Late last week, several members of the public brought forth allegations that crew from two Chinese-flagged fishing vessels were fishing for Giant Trevally while the vessels are currently berthed in Avatiu Harbour.
Local tourism business owner Sheryl John from Reef Sub notified CI News about the incident, and said a 60 kilogram specimen was caught by the crewmembers.
She said the fish are described as a huge draw card for tourists and locals, who watch them eat scraps handed down to them by fisherman filleting their catches on the wharf.
Offshore Division Director Andrew Jones from the Ministry of Marine Resources said he was notified of the allegations when he visited the harbour last Wednesday.
He said he immediately contacted the fishing company’s agent and told him if that under no circumstances were the crewmembers allowed to fish while the vessels were in port.
Jones said he was told by the company official that he would immediately tell the crew not to fish in the harbour.
MMR launched an investigation of the alleged incident, and at no point has any evidence of Giant Trevally being caught surfaced, said Jones.
He added that an MMR compliance officer conducted a boarding and inspection of the vessel, which included a search of any locally caught, reef fish.
“I am confident that MMR has done everything possible to investigate these accusations but we have found no evidence ... Nor has any of the public offered any evidence to MMR,” Jones wrote in an email.
At the time, John said she was worried the entire population – estimated to be between 12-15 specimens – would be eaten if the fishing continued.
Local whale researcher and conservationist Nan Hauser said she was “livid” when notified about the allegations.
“The Giant Trevally aren’t just good friends ... everyone comes to see them,” she said. “It’s a given that nobody is allowed to catch them.”
Giant Trevally are known to be able to grow to sizes of up to 170cm, and weigh up to 80 kilograms. According to one estimate, a fish of that size can be up to 27-years-old.

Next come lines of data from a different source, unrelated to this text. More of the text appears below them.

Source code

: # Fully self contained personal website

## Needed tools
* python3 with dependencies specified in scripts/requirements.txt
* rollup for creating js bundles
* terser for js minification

“They are just incredible animals,” she said.
Those who have brought forth the allegations said they did not know if the fish were consumed or used as bait.
“It’s disrespectful to the country and it’s illegal,” said Hauser. “I say press charges.”
Hauser said with the opening of the Marae Moana Marine Park hub, conservationists want to draw attention to various highlights of the ocean life around the Cook Islands, including the Giant Trevally – described as “an icon in Avatiu Harbour”.
“This would have had a positive knock-on effect for tourism, by bringing tourists down to the harbour, where they would discover local businesses like the fishing charters,” she said.
“Now we have lost an iconic member of the local fishermen's family that were often a highlight for customers.”
Ironically, Hauser and her team captured underwater video footage of the massive fish only a couple of weeks ago.
In addition to Giant Trevally, it is alleged the crewmembers also caught at least one Moray eel.
Ali Haible, a staff member of Akura Fishing Charters and daughter of Hauser, said yesterday that she has noticed an absence of Giant Trevally in the harbour.
“We noted last week that they weren’t coming around,” she said. “There’s just a few of them, not the 12 to 15 that were coming around.”